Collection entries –
·····

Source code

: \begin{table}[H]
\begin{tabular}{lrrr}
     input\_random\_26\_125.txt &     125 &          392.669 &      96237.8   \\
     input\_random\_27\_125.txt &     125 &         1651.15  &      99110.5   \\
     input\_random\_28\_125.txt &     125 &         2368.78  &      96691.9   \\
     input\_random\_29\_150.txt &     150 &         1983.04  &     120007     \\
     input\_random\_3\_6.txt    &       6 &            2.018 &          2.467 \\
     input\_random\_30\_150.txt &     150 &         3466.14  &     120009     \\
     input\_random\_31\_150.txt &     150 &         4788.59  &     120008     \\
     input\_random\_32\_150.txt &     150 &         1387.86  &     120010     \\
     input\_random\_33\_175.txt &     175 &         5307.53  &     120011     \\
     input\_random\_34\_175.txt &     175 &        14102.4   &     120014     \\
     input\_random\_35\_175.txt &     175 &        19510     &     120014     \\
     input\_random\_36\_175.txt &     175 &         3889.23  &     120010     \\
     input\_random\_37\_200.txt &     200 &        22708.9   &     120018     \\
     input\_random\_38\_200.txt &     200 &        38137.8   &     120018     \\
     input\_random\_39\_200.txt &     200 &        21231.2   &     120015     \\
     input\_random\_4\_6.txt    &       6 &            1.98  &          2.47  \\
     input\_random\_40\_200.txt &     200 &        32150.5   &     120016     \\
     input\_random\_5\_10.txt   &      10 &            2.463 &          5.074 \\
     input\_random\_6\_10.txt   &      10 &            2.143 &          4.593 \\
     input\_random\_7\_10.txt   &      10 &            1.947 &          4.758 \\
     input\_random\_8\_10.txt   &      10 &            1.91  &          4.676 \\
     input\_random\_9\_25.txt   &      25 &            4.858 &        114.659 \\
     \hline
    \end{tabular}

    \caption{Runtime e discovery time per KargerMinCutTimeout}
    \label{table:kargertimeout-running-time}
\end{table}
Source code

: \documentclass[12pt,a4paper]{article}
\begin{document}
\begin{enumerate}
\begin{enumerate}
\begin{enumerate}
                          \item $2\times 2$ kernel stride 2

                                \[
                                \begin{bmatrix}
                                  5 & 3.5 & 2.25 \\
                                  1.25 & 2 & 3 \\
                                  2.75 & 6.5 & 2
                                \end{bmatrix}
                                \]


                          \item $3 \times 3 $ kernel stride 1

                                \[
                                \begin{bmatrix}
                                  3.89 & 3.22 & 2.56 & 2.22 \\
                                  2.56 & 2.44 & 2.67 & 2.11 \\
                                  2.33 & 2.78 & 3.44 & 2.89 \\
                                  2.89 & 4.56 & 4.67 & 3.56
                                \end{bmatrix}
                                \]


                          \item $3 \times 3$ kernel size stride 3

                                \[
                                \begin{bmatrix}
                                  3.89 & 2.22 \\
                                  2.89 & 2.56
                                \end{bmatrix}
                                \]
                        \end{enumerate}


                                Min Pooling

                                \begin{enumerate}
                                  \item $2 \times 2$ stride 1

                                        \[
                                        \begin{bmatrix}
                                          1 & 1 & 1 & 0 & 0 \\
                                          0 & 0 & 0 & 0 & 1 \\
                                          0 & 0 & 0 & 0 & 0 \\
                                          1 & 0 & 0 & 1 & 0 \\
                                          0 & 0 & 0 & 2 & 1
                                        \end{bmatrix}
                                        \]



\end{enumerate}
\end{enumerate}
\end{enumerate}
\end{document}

·····

Having gone through the data above, repeat it exactly.

Result of the task –
Source code

: \begin{table}[H]
\begin{tabular}{lrrr}
     input\_random\_26\_125.txt &     125 &          392.669 &      96237.8   \\
     input\_random\_27\_125.txt &     125 &         1651.15  &      99110.5   \\
     input\_random\_28\_125.txt &     125 &         2368.78  &      96691.9   \\
     input\_random\_29\_150.txt &     150 &         1983.04  &     120007     \\
     input\_random\_3\_6.txt    &       6 &            2.018 &          2.467 \\
     input\_random\_30\_150.txt &     150 &         3466.14  &     120009     \\
     input\_random\_31\_150.txt &     150 &         4788.59  &     120008     \\
     input\_random\_32\_150.txt &     150 &         1387.86  &     120010     \\
     input\_random\_33\_175.txt &     175 &         5307.53  &     120011     \\
     input\_random\_34\_175.txt &     175 &        14102.4   &     120014     \\
     input\_random\_35\_175.txt &     175 &        19510     &     120014     \\
     input\_random\_36\_175.txt &     175 &         3889.23  &     120010     \\
     input\_random\_37\_200.txt &     200 &        22708.9   &     120018     \\
     input\_random\_38\_200.txt &     200 &        38137.8   &     120018     \\
     input\_random\_39\_200.txt &     200 &        21231.2   &     120015     \\
     input\_random\_4\_6.txt    &       6 &            1.98  &          2.47  \\
     input\_random\_40\_200.txt &     200 &        32150.5   &     120016     \\
     input\_random\_5\_10.txt   &      10 &            2.463 &          5.074 \\
     input\_random\_6\_10.txt   &      10 &            2.143 &          4.593 \\
     input\_random\_7\_10.txt   &      10 &            1.947 &          4.758 \\
     input\_random\_8\_10.txt   &      10 &            1.91  &          4.676 \\
     input\_random\_9\_25.txt   &      25 &            4.858 &        114.659 \\
     \hline
    \end{tabular}

    \caption{Runtime e discovery time per KargerMinCutTimeout}
    \label{table:kargertimeout-running-time}
\end{table}
Source code

: \documentclass[12pt,a4paper]{article}
\begin{document}
\begin{enumerate}
\begin{enumerate}
\begin{enumerate}
                          \item $2\times 2$ kernel stride 2

                                \[
                                \begin{bmatrix}
                                  5 & 3.5 & 2.25 \\
                                  1.25 & 2 & 3 \\
                                  2.75 & 6.5 & 2
                                \end{bmatrix}
                                \]


                          \item $3 \times 3 $ kernel stride 1

                                \[
                                \begin{bmatrix}
                                  3.89 & 3.22 & 2.56 & 2.22 \\
                                  2.56 & 2.44 & 2.67 & 2.11 \\
                                  2.33 & 2.78 & 3.44 & 2.89 \\
                                  2.89 & 4.56 & 4.67 & 3.56
                                \end{bmatrix}
                                \]


                          \item $3 \times 3$ kernel size stride 3

                                \[
                                \begin{bmatrix}
                                  3.89 & 2.22 \\
                                  2.89 & 2.56
                                \end{bmatrix}
                                \]
                        \end{enumerate}


                                Min Pooling

                                \begin{enumerate}
                                  \item $2 \times 2$ stride 1

                                        \[
                                        \begin{bmatrix}
                                          1 & 1 & 1 & 0 & 0 \\
                                          0 & 0 & 0 & 0 & 1 \\
                                          0 & 0 & 0 & 0 & 0 \\
                                          1 & 0 & 0 & 1 & 0 \\
                                          0 & 0 & 0 & 2 & 1
                                        \end{bmatrix}
                                        \]



\end{enumerate}
\end{enumerate}
\end{enumerate}
\end{document}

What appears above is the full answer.